As Mill notes in Utilitarianism, often the best indicator of the utility to an individual of some outcome is whether or not the individual would choose that outcome. This is intuitively consistent: each person is the leading authority on her own likes and dislikes, so provided that a person is well-informed about the nature of the options, her choice will result in greater utility for her than the choice of an equally well-informed third party.
For most real-world moral questions, the best that one can do is to give others choice. Take as an example charitable giving. Suppose that you could give a poor person in the developing world either a mosquito net that costs $10 dollars, or the $10 dollars: which is likely to maximize the utility of the person you mean to help through your charity? If the mosquito net is the utility-maximizing use of that money, then the recipient of the $10 will turn around and purchase it – the outcome will be the same. If, on the other hand, utility would be greater through some other use of the $10, say through investment in a small business or a tin roof, then the utility would be greater if the recipient were given the choice of how the $10 is spent. If those are the only outcomes (more on this below), then the expected utility of the act of giving cash is higher that that of giving a mosquito net.
Further, consider that a person will always be better informed about his own utility. That information can’t be faithfully passed on. As a result, an ideal world will be one in which individuals are able to act on the maximum of information about their choices: the most informed decision possible about what will maximize a specific individual’s happiness must be one made by that individual, because she alone has access to both the subjective and the objective data to inform the decision.
Of course, this is just the maximum. Above, I intentionally excluded the case where the person making the decision was less informed about the the options, limiting the choice to between two optimal outcomes. Certainly there are cases where a benefactor can be better informed than a recipient about the options available, so even though the benefactor’s knowledge of the recipient’s preferences is imperfect, that imperfection is outweighed by the difference in knowledge. Consider for instance a person choosing between medicine and alcohol who has no knowledge of modern medicine or the modern science of disease. This person may well choose the alcohol, knowing its effects on her utility, even though if they were informed they would choose the medicine.

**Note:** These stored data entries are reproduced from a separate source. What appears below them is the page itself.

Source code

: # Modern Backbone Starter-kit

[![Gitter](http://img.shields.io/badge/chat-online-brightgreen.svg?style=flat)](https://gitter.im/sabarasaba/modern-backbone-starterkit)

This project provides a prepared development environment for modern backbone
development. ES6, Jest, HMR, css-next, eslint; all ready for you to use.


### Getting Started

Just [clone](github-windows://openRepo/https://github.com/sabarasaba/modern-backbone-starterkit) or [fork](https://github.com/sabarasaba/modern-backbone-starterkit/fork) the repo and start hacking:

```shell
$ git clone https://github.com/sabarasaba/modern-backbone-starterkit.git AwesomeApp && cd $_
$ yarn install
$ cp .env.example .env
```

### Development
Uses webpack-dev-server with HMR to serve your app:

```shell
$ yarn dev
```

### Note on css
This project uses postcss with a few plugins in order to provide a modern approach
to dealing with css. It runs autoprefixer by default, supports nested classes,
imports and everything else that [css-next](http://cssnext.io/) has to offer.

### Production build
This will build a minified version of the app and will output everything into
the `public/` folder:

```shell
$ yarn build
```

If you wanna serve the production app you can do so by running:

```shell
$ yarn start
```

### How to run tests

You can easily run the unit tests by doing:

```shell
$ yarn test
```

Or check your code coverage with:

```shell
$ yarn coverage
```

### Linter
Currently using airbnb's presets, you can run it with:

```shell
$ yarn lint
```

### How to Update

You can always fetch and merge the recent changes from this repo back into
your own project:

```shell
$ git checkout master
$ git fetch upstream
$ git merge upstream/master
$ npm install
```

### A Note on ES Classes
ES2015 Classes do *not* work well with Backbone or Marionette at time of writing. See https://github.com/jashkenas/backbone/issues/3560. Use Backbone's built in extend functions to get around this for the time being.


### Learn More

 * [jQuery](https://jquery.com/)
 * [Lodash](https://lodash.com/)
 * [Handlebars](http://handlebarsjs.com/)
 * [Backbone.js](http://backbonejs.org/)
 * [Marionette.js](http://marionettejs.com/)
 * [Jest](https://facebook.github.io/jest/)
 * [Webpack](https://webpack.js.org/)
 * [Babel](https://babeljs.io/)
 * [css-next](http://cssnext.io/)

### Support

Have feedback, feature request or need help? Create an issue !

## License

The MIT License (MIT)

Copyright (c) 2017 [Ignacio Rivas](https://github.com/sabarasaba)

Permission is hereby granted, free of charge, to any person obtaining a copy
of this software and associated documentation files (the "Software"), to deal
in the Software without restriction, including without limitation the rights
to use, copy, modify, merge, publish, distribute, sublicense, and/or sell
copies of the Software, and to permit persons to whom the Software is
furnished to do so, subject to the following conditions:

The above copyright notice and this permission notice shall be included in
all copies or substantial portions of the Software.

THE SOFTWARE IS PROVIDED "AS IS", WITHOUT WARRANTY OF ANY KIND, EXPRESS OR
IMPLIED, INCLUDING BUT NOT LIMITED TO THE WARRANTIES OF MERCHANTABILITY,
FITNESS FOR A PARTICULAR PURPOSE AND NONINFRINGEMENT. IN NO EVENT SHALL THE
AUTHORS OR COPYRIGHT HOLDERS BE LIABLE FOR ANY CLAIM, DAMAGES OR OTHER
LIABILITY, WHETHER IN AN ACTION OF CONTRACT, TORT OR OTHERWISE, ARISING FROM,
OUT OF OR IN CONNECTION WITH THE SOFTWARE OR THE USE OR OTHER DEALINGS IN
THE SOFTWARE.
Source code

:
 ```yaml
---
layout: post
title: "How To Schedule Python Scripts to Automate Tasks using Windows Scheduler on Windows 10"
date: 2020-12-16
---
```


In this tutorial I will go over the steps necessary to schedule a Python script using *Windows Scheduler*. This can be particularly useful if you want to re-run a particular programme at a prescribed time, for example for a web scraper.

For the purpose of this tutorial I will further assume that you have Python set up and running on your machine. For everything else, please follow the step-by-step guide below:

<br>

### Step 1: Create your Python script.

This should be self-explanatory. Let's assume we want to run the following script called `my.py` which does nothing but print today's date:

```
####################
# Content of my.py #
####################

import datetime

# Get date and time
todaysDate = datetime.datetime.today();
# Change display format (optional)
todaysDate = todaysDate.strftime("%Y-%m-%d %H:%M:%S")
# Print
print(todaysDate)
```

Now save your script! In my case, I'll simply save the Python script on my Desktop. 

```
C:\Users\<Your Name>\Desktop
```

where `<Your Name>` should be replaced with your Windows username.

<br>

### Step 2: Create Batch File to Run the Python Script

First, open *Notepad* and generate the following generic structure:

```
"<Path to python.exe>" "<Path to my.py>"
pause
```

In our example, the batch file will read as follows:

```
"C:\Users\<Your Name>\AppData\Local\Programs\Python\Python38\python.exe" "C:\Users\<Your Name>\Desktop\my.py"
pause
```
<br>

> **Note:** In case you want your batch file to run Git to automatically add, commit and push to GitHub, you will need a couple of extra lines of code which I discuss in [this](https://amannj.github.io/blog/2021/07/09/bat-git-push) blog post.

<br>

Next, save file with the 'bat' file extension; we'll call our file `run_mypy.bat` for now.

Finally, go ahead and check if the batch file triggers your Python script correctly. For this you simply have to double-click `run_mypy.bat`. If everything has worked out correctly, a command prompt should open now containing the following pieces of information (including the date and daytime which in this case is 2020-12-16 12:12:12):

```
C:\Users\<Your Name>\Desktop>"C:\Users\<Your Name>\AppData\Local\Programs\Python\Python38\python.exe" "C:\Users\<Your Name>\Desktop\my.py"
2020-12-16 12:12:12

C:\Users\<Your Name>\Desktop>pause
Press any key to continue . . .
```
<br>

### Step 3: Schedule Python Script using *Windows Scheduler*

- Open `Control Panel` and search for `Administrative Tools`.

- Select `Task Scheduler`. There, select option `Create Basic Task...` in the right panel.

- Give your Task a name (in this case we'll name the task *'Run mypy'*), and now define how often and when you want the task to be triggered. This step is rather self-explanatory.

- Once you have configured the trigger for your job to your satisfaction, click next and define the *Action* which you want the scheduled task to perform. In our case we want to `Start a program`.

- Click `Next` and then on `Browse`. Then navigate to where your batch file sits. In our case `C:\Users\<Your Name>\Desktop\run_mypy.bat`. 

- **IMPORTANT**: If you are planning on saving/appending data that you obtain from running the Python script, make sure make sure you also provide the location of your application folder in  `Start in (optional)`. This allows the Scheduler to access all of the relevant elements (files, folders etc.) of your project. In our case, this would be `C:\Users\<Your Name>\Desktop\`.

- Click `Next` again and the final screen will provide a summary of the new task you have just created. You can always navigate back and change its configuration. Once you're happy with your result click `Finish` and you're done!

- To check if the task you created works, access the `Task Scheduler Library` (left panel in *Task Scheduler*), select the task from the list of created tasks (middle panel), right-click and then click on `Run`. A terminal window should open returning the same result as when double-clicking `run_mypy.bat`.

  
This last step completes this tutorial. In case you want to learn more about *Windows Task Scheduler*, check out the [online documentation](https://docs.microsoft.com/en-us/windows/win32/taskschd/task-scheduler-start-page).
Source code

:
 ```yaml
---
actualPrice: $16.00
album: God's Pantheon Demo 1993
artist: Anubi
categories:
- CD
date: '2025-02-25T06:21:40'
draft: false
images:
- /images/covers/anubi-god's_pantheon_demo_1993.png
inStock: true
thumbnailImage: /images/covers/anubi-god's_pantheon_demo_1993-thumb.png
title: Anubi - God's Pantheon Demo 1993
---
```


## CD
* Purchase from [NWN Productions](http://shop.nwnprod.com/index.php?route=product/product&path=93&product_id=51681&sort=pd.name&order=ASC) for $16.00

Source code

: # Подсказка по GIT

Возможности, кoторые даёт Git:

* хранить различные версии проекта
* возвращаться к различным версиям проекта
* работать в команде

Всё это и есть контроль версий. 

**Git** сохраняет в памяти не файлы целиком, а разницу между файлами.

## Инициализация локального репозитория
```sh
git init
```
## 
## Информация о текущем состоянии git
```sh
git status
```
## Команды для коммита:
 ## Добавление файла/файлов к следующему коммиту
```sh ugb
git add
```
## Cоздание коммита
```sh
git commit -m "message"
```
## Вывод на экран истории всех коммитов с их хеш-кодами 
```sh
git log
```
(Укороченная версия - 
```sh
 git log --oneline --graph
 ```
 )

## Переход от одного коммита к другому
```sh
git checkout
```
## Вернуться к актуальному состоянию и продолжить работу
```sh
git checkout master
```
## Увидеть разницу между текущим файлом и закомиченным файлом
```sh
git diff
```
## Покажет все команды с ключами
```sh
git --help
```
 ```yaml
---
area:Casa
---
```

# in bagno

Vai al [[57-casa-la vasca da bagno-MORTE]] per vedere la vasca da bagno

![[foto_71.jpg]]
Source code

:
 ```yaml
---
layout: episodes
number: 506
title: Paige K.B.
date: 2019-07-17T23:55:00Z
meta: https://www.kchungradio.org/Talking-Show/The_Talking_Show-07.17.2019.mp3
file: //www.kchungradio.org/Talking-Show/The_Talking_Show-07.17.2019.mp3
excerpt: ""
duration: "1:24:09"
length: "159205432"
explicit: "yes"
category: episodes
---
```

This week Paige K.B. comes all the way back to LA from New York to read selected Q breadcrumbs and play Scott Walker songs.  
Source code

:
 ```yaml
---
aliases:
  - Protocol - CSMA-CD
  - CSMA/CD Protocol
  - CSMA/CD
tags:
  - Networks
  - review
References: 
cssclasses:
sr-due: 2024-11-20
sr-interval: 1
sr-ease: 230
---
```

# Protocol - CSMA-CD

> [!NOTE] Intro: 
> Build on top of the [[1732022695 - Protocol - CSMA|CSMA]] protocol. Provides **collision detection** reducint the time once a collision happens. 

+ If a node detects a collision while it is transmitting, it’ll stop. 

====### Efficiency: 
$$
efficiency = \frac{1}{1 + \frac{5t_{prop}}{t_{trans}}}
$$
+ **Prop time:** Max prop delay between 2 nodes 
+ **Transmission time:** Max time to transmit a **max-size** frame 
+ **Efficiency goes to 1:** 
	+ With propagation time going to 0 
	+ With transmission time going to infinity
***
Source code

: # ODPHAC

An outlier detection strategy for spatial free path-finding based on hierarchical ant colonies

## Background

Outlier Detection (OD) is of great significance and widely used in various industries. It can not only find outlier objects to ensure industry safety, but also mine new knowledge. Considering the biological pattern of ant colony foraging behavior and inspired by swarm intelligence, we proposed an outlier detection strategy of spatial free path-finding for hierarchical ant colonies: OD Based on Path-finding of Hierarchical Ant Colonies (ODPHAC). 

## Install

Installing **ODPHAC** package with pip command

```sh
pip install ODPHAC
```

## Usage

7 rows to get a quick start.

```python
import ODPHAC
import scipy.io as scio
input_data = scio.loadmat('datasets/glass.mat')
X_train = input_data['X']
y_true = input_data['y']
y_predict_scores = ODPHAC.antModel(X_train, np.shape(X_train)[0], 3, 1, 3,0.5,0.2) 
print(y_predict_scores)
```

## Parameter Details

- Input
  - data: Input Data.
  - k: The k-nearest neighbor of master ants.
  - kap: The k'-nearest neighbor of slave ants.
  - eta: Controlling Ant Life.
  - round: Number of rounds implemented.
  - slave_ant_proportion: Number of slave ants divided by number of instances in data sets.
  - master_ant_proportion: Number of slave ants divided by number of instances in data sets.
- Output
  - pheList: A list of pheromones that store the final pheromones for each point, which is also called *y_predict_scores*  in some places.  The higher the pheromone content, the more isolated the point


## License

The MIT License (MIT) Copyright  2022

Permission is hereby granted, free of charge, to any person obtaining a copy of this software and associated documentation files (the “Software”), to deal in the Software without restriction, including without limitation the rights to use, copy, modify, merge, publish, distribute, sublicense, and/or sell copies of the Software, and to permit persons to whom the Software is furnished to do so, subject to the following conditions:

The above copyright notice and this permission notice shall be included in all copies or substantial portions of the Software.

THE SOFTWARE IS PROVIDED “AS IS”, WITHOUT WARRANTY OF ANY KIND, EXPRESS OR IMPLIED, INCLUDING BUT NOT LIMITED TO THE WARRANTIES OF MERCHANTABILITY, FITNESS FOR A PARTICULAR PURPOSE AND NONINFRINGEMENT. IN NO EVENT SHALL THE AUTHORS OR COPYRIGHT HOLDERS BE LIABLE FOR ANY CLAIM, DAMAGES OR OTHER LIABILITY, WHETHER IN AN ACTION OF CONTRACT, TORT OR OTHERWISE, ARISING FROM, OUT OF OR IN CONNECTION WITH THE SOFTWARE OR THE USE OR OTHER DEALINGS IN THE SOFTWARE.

But note that this is not really a choice between medicine and alcohol. For the individual concerned, it is a choice between alcohol and an unknown. No preference for drunkness over health has been expressed by the choice. And it is clear that adding real choice, here by informing the individual about what medicine can do for them, would increase utility, because the individual could combine her subjective knowledge and the knowledge of the objective choice.
A similar point could be made about addiction and other failures of rationality: is it a real choice is someone does something by habit, or without reflection, or to avoid short term pain in sacrifice of long-term pleasure? To some extent, these aren’t choices at all, and again, turning them in to choices, improving rationality, improving perspective, improving awareness – if a greater level of real choice is given to the individual, the resulting utility is expected to increase.
Choice, then, must be an integral part in utilitarianism. Individuals have better knowledge about what will maximize their own utility; introducing real choice should be expected to increase utility; and choice is the only way to access individuals subjective evaluations. Indeed, because of the limits on our ability to know others’ subjective experiences, choice must be inherently valuable in any applied utilitarian moral system: even though the aim is still utility, that utility can only ever be objectively determined by choice.